■ Problem details
The answer should reproduce every entry exactly and contain no images.

*** Supplied material Section Begins ***

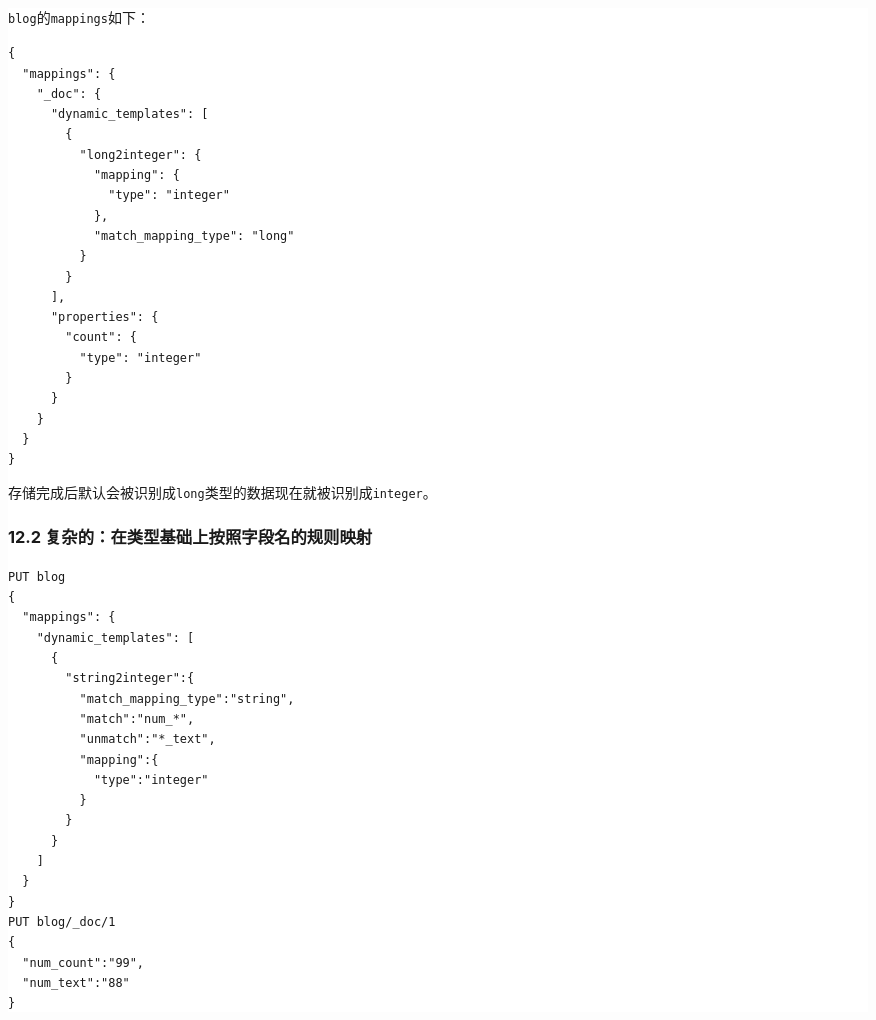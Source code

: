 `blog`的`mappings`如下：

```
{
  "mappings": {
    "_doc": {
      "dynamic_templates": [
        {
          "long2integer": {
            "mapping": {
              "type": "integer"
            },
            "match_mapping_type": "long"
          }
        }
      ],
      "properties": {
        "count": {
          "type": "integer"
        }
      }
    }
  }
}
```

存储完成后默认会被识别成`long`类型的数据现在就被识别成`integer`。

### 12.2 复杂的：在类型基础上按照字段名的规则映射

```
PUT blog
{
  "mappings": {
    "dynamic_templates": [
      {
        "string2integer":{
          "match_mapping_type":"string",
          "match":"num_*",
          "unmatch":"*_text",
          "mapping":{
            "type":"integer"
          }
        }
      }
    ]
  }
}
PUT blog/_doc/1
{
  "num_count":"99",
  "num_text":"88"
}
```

*** Supplied material Section Ends ***

■ Result of the task
Source code

: `blog`的`mappings`如下：

```
{
  "mappings": {
    "_doc": {
      "dynamic_templates": [
        {
          "long2integer": {
            "mapping": {
              "type": "integer"
            },
            "match_mapping_type": "long"
          }
        }
      ],
      "properties": {
        "count": {
          "type": "integer"
        }
      }
    }
  }
}
```

存储完成后默认会被识别成`long`类型的数据现在就被识别成`integer`。

### 12.2 复杂的：在类型基础上按照字段名的规则映射

```
PUT blog
{
  "mappings": {
    "dynamic_templates": [
      {
        "string2integer":{
          "match_mapping_type":"string",
          "match":"num_*",
          "unmatch":"*_text",
          "mapping":{
            "type":"integer"
          }
        }
      }
    ]
  }
}
PUT blog/_doc/1
{
  "num_count":"99",
  "num_text":"88"
}
```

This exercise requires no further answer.